Turley’s recent article in The Hill regarding the Babbitt shooting is superb.
- “[W]hat was breathtaking about Byrd’s interview was that he confirmed the worst suspicions about the shooting and raised serious questions over the incident reviews by the Department of Justice (DOJ) and, most recently, the Capitol Police….Of all of the lines from Byrd, this one stands out: “I could not fully see her hands or what was in the backpack or what the intentions are.” So, Byrd admitted he did not see a weapon or an immediate threat from Babbitt beyond her trying to enter through the window…”
- “While the Supreme Court, in cases such as Graham v. Connor, has said that courts must consider “the facts and circumstances of each particular case,” it has emphasized that lethal force must be used only against someone who is “an immediate threat to the safety of the officers or others, and … is actively resisting arrest or attempting to evade arrest by flight.” Particularly with armed assailants, the standard governing “imminent harm” recognizes that these decisions must often be made in the most chaotic and brief encounters.Under these standards, police officers should not shoot unarmed suspects or rioters without a clear threat to themselves or fellow officers. That even applies to armed suspects who fail to obey orders….”
- “The DOJ report did not read like any post-shooting review I have read as a criminal defense attorney or law professor. The DOJ statement notably does not say that the shooting was clearly justified. Instead, it stressed that “prosecutors would have to prove not only that the officer used force that was constitutionally unreasonable, but that the officer did so ‘willfully.’” It seemed simply to shrug and say that the DOJ did not believe it could prove “a bad purpose to disregard the law” and that “evidence that an officer acted out of fear, mistake, panic, misperception, negligence, or even poor judgment cannot establish the high level of intent.”
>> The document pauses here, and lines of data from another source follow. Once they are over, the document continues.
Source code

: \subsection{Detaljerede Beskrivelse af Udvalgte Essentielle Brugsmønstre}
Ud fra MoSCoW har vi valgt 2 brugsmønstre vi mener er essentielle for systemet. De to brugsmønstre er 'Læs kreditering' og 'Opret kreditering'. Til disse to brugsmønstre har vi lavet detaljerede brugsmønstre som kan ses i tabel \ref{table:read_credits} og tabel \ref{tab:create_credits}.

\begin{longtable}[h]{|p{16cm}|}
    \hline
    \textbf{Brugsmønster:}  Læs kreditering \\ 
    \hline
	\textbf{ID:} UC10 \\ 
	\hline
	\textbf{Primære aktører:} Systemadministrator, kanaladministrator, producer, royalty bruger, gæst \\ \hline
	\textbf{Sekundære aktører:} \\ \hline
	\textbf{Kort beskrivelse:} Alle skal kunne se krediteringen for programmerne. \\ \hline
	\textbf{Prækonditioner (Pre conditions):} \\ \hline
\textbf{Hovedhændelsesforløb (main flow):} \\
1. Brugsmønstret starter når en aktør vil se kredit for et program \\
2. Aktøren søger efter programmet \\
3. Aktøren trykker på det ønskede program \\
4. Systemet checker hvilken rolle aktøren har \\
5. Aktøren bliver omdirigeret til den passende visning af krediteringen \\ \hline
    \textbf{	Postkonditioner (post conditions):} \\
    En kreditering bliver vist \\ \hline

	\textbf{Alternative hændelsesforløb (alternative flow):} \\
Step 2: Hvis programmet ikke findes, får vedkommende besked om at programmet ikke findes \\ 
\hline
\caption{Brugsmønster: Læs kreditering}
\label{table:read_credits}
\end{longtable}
- “Legal experts and the media have avoided the obvious implications of the two reviews in the Babbitt shooting. Under this standard, hundreds of rioters could have been gunned down on Jan. 6 — and officers in cities such as Seattle or Portland, Ore., could have killed hundreds of violent protesters who tried to burn courthouses, took over city halls or occupied police stations during last summer’s widespread rioting. In all of those protests, a small number of activists from both political extremes showed up prepared for violence and pushed others to riot. According to the DOJ’s Byrd review, officers in those cities would not have been required to see a weapon in order to use lethal force in defending buildings.”
The last is a point every newspaper with any integrity should be highlighting in editorials, and any pundits of any political persuasion should be pounding on. (Of course, there are no newspapers with integrity.) The fact that they are not tells us the degree to which not only our journalism is corrupt but our legal system and government as well. Babbitt’s death is acceptable because she was white and the cop who shot her was black. (No, Turley won’t go there. I understand.) Her death is acceptable because she was a conservative who supported President Trump. This blatant race-based, partisan double standard and perversion of justice has occurred because those in power assume that nobody will dare call it what it is.
[Note: This was originally intended to be Part I of two, with the next installment reviewing some of the comment threads after Turley’s piece. I waited too long, and now I’m not even sure what I was thinking of when that follow-up was in my plans. I’m sorry.]